Dino Mitropoulis, also known as Dino the Tailor, owner of the Birmingham store of the same name, first walked in New Hellas in 1968, the year he arrived in Detroit from his native Greece.

"I tasted the lamb chops and I said 'OK, this is where I come to eat the lamb chops.' I eat lamb chops there just maybe a month ago. Still the best lamb chops in the state," said Mitropoulis, 65. "I've known Gus when he was young and good looking, and that, my friend, was a long time ago. He's just like all good Greek businessmen who work very hard. They do it because they love this country and what it's done for us."

Longtime customer Becky Pinterich of Dearborn has been coming to New Hellas with her family for 35 years and says there is no other Greek restaurant of its caliber anywhere in Detroit.
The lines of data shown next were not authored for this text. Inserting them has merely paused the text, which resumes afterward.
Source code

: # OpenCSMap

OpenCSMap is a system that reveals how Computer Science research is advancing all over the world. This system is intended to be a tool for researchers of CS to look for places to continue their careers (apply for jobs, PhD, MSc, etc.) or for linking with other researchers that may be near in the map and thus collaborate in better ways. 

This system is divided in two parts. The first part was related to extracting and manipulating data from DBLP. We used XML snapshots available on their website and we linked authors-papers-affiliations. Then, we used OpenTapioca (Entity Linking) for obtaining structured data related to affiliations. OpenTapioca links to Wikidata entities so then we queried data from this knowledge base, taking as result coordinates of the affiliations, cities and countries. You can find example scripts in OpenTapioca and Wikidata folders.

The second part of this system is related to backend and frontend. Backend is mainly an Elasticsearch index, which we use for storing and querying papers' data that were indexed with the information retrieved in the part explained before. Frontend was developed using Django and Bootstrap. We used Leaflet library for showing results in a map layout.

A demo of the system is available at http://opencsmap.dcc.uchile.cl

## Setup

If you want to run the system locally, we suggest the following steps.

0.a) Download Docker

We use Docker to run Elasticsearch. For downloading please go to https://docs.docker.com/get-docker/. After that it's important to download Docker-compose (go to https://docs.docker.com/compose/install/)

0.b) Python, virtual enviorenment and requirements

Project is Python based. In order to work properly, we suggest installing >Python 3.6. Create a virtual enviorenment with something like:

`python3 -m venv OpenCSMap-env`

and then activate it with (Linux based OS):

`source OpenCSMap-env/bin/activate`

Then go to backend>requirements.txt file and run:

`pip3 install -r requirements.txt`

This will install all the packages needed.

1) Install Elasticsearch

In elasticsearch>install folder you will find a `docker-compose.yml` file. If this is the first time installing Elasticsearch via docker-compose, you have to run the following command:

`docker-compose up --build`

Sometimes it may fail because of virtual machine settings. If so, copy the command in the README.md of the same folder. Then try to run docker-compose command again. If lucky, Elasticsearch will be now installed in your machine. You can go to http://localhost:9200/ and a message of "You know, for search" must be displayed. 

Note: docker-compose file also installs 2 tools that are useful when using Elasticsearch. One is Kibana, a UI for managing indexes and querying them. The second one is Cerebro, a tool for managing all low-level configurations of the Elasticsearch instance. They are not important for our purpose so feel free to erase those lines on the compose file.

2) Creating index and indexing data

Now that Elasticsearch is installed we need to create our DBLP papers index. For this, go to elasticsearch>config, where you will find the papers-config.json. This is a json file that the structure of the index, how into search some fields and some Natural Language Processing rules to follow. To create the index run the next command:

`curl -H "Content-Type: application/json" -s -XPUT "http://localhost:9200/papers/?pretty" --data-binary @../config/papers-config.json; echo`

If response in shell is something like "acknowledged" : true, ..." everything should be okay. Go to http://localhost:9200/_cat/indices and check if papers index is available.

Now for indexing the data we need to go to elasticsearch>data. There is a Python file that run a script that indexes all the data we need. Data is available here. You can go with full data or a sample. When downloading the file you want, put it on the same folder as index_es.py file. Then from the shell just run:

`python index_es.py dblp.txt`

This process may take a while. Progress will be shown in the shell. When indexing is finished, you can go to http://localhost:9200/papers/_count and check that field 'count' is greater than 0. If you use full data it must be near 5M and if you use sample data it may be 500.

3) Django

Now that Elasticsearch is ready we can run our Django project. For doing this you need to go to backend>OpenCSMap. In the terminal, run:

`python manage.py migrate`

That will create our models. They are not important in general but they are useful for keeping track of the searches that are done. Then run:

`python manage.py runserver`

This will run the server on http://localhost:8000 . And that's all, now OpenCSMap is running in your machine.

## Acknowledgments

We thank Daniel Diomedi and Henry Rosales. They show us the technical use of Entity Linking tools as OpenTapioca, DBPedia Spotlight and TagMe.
The family gathered together for their last meal at New Hellas on Friday night.

"This is the last hurrah," said Pinterich, 66. "We're thrilled for Gus and Zoe, but we're real sad."

Vassos Avgoustis, 70, opened his restaurant, Cyprus Taverna, next door to New Hellas in 1992. He got his start in the restaurant business by working as a waiter for Anton in 1982.

"It's a shame actually because this restaurant started Greektown," he said.

"It's going to be a loss because it's very famous. Hopefully the new owners will keep it going."